It's too early to write off Trump
DONALD Trump's rumbustious presidency has been more or less the mix of confusion, contradiction, banality and confrontation I predicted four years ago, in a July 2016 report, The Political Economy Of Donald Trump. The economic buoyancy accompanying his journey into the White House, which continued, tax cut-propelled, for the first three years of office, is now seriously threatened.
The probability of a Trump defeat against Joe Biden in November has risen, but it is by no means certain. Much can change electorally in three months, especially in a nation riven by social and ethnic fault lines and where foreign crises (such as an autumn eruption with China) are likely to favour the incumbent. I would still wager an economic rebound taking Mr Trump - unpopular, divisive and unsavoury - to a second four-year term.
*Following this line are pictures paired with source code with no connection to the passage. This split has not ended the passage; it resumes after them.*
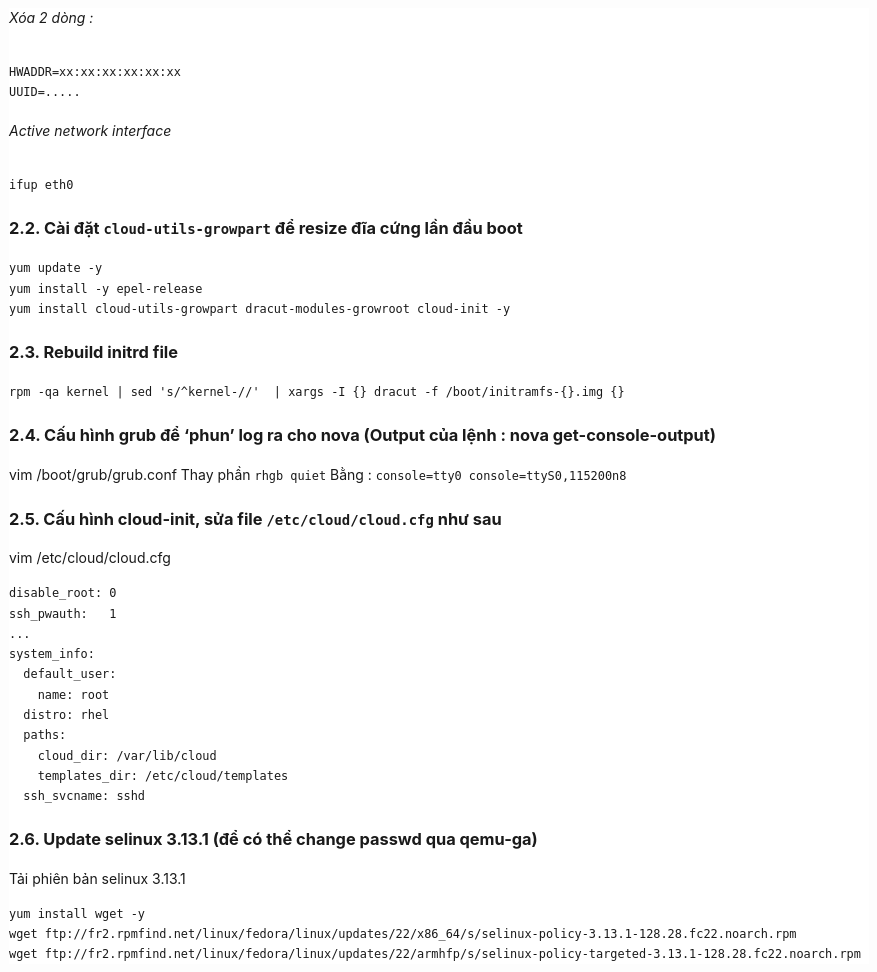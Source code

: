 ###### Xóa 2 dòng :
```
HWADDR=xx:xx:xx:xx:xx:xx
UUID=.....
```

###### Active network interface
```
ifup eth0
```

### 2.2. Cài đặt ```cloud-utils-growpart``` để resize đĩa cứng lần đầu boot
```
yum update -y
yum install -y epel-release
yum install cloud-utils-growpart dracut-modules-growroot cloud-init -y
```

### 2.3. Rebuild initrd file
```
rpm -qa kernel | sed 's/^kernel-//'  | xargs -I {} dracut -f /boot/initramfs-{}.img {}
```

### 2.4. Cấu hình grub để  ‘phun’ log ra cho nova (Output của lệnh : nova get-console-output)
vim /boot/grub/grub.conf
Thay phần ```rhgb quiet```
Bằng : ```console=tty0 console=ttyS0,115200n8```

### 2.5. Cấu hình cloud-init, sửa file `/etc/cloud/cloud.cfg` như sau
vim /etc/cloud/cloud.cfg
```
disable_root: 0
ssh_pwauth:   1
...
system_info:
  default_user:
    name: root
  distro: rhel
  paths:
    cloud_dir: /var/lib/cloud
    templates_dir: /etc/cloud/templates
  ssh_svcname: sshd
```

### 2.6. Update selinux 3.13.1 (để có thể change passwd qua qemu-ga)
Tải phiên bản selinux 3.13.1

```
yum install wget -y
wget ftp://fr2.rpmfind.net/linux/fedora/linux/updates/22/x86_64/s/selinux-policy-3.13.1-128.28.fc22.noarch.rpm
wget ftp://fr2.rpmfind.net/linux/fedora/linux/updates/22/armhfp/s/selinux-policy-targeted-3.13.1-128.28.fc22.noarch.rpm
```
Mr Trump has shown less competence in the coronavirus crisis than many other leaders. Yet, US pandemic performance is in the mid-ground of international rankings, not at the bottom, as many allege. While the number of infections is high in absolute terms, the US mortality rate and infections per capita are lower than large European countries except Germany, which has roughly equal the US score. With 4.2 million cases and 147,000 deaths, the US has a mortality rate of 3.5 per cent - 440 per one million inhabitants. The UK with 301,000 cases has suffered 46,000 deaths or 15 per cent of infections (680 per one million inhabitants). The statistics for Brazil and India are respectively 86,000 and 32,000 deaths, out of 2.4 million and 1.4 million infections, a 3.6 per cent and 2.3 per cent death rate - 383 and 23 per one million inhabitants.